The automobile, and the freedom of movement that it represented, was going to save us all from the perceived problems of the previous three-thousand year history of mankind living in towns and cities. This shift in thinking forced virtually our entire nation into what it is now: entirely dependent on the automobile for virtually every daily need, save taking out the trash or picking up the mail.

As a society, we now have precious little institutional memory for how things used to be, and little understanding of what a huge set of problems we have accepted in exchange for the perceived freedom of the automobile. Only the urban areas built before World War II survived this transition into a completely automobile-dependent lifestyle, and downtown St. Charles just happens to be one of those areas.

Sixty years after our total transition to the automobile, we are all suffering from the hangover that has been brought on by embracing this new way of building our towns and cities. Global climate change, air pollution, obesity, oil that now costs $100/barrel, environmental degradation due to drilling for oil, wars fought to ensure the free flow of oil, foreign trade deficits, and a free-flow of money to governments who, in some cases, funnel a portion of their oil money back to groups who are bent on our destruction. Surely, there has got to be a better way than to continue to plan our development, our communities, and our cities in such a manner that they are totally and completely dependent on the automobile to assure their continued existence.

Happily, there is a better way. It is a return to the walkable neighborhood, which is defined as a neighborhood that contains most of what one needs to live daily life, all contained within a 15 minute walk of one’s home. The push towards this new way of thinking about living and how we build and structure our communities has a name, and it is called New Urbanism. They have a professional organization to promote this vision, called the Congress for New Urbanism (www.cnu.org).  

Why does this matter to the City of St. Charles? Because next month, the City Council is going to start a set of hearings on a proposed development for a nearly 28-acre tract of land (roughly the size of about ten square blocks in our neighborhood) located right here in the heart of the downtown district. It is the site formerly occupied by Applied Composites, and is bounded roughly by the train tracks to the north, State Street to the south, 12th Street to the west, and 5th Street to the east. This tract of land represents the one and only chance this City will ever have to build a new development of a significant scale within the area where the principles of New Urbanism can be applied without having build all the necessary mixed-use support network from scratch. For this site, the support network of businesses, schools, churches, offices, etc. is already in place in the form of downtown St. Charles.

It is our only chance to do this simply because there are exactly zero other tracts of land of this scale that already have the necessary support network within that magic fifteen-minute-walk zone.

Sure, we could sell off Potawatomie Park or Mt. St.
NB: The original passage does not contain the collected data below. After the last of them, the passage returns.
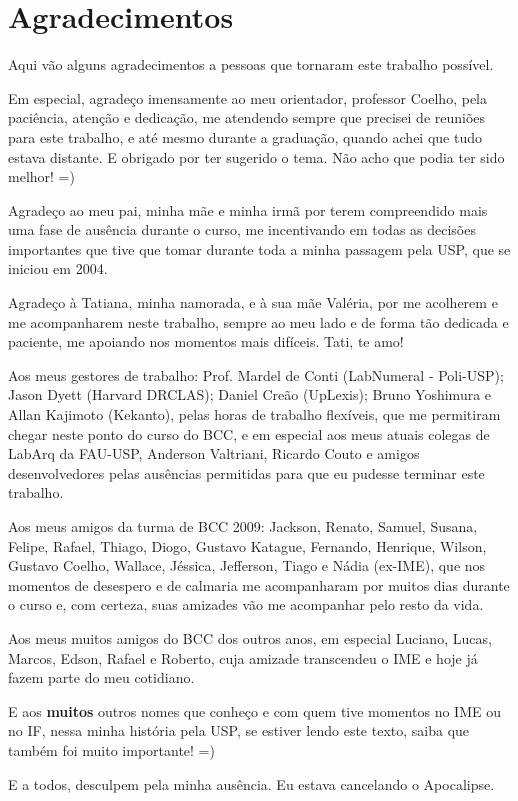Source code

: 
\newpage
\section*{Agradecimentos}

Aqui vão alguns agradecimentos a pessoas que tornaram este trabalho possível.

Em especial, agradeço imensamente ao meu orientador, professor Coelho, pela paciência,
atenção e dedicação, me atendendo sempre que precisei de reuniões para este trabalho, e
até mesmo durante a graduação, quando achei que tudo estava distante. E obrigado por
ter sugerido o tema. Não acho que podia ter sido melhor! =)

Agradeço ao meu pai, minha mãe e minha irmã por terem compreendido mais uma fase de
ausência durante o curso, me incentivando em todas as decisões importantes que tive que
tomar durante toda a minha passagem pela USP, que se iniciou em 2004.

Agradeço à Tatiana, minha namorada, e à sua mãe Valéria, por me acolherem e me
acompanharem neste trabalho, sempre ao meu lado e de forma tão dedicada e paciente, me
apoiando nos momentos mais difíceis. Tati, te amo!

Aos meus gestores de trabalho: Prof. Mardel de Conti (LabNumeral - Poli-USP); Jason
Dyett (Harvard DRCLAS); Daniel Creão (UpLexis); Bruno Yoshimura e Allan Kajimoto
(Kekanto), pelas horas de trabalho flexíveis, que me permitiram chegar neste ponto do
curso do BCC, e em especial aos meus atuais colegas de LabArq da FAU-USP, Anderson
Valtriani, Ricardo Couto e amigos desenvolvedores pelas ausências permitidas para que
eu pudesse terminar este trabalho.

Aos meus amigos da turma de BCC 2009: Jackson, Renato, Samuel, Susana, Felipe, Rafael,
Thiago, Diogo, Gustavo Katague, Fernando, Henrique, Wilson, Gustavo Coelho, Wallace,
Jéssica, Jefferson, Tiago e Nádia (ex-IME), que nos momentos de desespero e de calmaria
me acompanharam por muitos dias durante o curso e, com certeza, suas amizades vão me
acompanhar pelo resto da vida.

Aos meus muitos amigos do BCC dos outros anos, em especial Luciano, Lucas, Marcos,
Edson, Rafael e Roberto, cuja amizade transcendeu o IME e hoje já fazem parte do meu
cotidiano.

E aos \textbf{muitos} outros nomes que conheço e com quem tive momentos no IME ou no
IF, nessa minha história pela USP, se estiver lendo este texto, saiba que também foi
muito importante! =)

E a todos, desculpem pela minha ausência. Eu estava cancelando o Apocalipse.

\afterpage{\clearpage}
Mary’s Park to a developer to gain another opportunity like this, but barring those actions, the Applied Composites site is our one and only chance. As such, this proposed development demands much more serious deliberation on the part of the City Council than is normally afforded to most proposed developments.

In the undeveloped fields west of town, if the first development gets a few things wrong, there will always be another chance to get it right in a year or two when the next development comes along.  However, with this development, we have a one-time-only opportunity to get things done right. If we blow this opportunity, there will be no second chances. 

We can build more of what we have been building as a society for the past sixty years—with more of the same mistakes—or we can lead the way in showing true innovation, true sensitivity to the historic context, and true eco-friendliness in both how we build and how we live. We have an historic opportunity here; let’s not settle for anything less than the best.